[Stored data]
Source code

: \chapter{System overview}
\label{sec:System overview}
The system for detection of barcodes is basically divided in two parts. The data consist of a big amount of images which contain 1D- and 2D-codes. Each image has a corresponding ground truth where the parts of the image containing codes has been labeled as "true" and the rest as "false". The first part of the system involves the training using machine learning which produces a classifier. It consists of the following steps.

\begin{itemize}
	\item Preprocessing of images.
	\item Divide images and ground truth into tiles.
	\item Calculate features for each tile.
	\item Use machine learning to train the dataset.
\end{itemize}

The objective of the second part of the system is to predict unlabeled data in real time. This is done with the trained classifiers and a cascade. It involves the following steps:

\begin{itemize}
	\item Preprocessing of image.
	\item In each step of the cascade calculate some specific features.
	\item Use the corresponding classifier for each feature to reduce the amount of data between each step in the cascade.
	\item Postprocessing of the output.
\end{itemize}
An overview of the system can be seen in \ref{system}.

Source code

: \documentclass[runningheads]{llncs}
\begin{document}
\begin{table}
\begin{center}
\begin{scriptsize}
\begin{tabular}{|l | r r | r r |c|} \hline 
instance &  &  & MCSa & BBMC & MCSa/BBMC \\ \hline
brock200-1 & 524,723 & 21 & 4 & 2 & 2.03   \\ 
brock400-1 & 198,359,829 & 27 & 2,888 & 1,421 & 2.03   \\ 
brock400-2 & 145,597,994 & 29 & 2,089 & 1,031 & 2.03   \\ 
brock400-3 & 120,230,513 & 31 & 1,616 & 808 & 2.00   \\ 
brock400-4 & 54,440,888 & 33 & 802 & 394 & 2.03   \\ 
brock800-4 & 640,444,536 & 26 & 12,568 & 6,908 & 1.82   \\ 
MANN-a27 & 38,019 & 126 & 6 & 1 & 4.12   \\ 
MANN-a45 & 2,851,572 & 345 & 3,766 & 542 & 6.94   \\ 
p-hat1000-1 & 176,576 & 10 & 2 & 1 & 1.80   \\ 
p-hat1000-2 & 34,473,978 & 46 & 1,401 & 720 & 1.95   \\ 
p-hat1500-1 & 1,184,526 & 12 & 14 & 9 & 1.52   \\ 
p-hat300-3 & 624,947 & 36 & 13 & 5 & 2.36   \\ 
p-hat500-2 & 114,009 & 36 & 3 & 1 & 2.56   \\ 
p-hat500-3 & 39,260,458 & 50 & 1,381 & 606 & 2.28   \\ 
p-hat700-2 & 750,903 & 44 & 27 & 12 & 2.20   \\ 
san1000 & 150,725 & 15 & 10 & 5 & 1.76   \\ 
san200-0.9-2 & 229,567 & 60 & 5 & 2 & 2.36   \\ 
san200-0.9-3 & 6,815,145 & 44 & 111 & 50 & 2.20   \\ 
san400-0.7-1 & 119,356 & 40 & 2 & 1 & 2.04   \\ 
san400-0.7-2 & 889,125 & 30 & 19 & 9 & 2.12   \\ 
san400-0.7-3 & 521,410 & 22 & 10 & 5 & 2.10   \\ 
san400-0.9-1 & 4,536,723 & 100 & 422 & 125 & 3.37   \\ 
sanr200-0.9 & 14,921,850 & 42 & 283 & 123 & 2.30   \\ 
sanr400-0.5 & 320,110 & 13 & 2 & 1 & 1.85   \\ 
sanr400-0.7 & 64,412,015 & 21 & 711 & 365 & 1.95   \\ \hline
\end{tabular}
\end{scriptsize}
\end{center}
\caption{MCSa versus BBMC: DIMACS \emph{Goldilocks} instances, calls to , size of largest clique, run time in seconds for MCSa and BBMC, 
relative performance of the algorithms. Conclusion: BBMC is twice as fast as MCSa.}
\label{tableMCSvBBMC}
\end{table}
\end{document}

[WHAT IS REQUIRED]
Return only the lines running from the line with "p-hat500-2 & 114,009" to the last line of the records, both included, exactly as written.

[WORKED SOLUTION]
p-hat500-2 & 114,009 & 36 & 3 & 1 & 2.56   \\ 
p-hat500-3 & 39,260,458 & 50 & 1,381 & 606 & 2.28   \\ 
p-hat700-2 & 750,903 & 44 & 27 & 12 & 2.20   \\ 
san1000 & 150,725 & 15 & 10 & 5 & 1.76   \\ 
san200-0.9-2 & 229,567 & 60 & 5 & 2 & 2.36   \\ 
san200-0.9-3 & 6,815,145 & 44 & 111 & 50 & 2.20   \\ 
san400-0.7-1 & 119,356 & 40 & 2 & 1 & 2.04   \\ 
san400-0.7-2 & 889,125 & 30 & 19 & 9 & 2.12   \\ 
san400-0.7-3 & 521,410 & 22 & 10 & 5 & 2.10   \\ 
san400-0.9-1 & 4,536,723 & 100 & 422 & 125 & 3.37   \\ 
sanr200-0.9 & 14,921,850 & 42 & 283 & 123 & 2.30   \\ 
sanr400-0.5 & 320,110 & 13 & 2 & 1 & 1.85   \\ 
sanr400-0.7 & 64,412,015 & 21 & 711 & 365 & 1.95   \\ \hline
\end{tabular}
\end{scriptsize}
\end{center}
\caption{MCSa versus BBMC: DIMACS \emph{Goldilocks} instances, calls to , size of largest clique, run time in seconds for MCSa and BBMC, 
relative performance of the algorithms. Conclusion: BBMC is twice as fast as MCSa.}
\label{tableMCSvBBMC}
\end{table}
\end{document}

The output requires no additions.